> **DIRECTIONS FOR THIS TASK**
Every record must be retyped exactly as it reads.
::: EXERCISE MATERIALS
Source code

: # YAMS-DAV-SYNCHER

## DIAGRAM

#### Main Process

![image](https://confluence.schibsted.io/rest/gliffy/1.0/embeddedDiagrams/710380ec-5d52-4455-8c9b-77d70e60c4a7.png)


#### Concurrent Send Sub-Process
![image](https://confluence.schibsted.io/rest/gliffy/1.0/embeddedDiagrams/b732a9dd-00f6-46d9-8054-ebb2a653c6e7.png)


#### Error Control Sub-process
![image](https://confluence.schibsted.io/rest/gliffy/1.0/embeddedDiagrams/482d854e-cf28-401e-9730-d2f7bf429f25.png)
::::::
> **YOUR SOLUTION**
Source code

: # YAMS-DAV-SYNCHER

## DIAGRAM

#### Main Process

![image](https://confluence.schibsted.io/rest/gliffy/1.0/embeddedDiagrams/710380ec-5d52-4455-8c9b-77d70e60c4a7.png)


#### Concurrent Send Sub-Process
![image](https://confluence.schibsted.io/rest/gliffy/1.0/embeddedDiagrams/b732a9dd-00f6-46d9-8054-ebb2a653c6e7.png)


#### Error Control Sub-process
![image](https://confluence.schibsted.io/rest/gliffy/1.0/embeddedDiagrams/482d854e-cf28-401e-9730-d2f7bf429f25.png)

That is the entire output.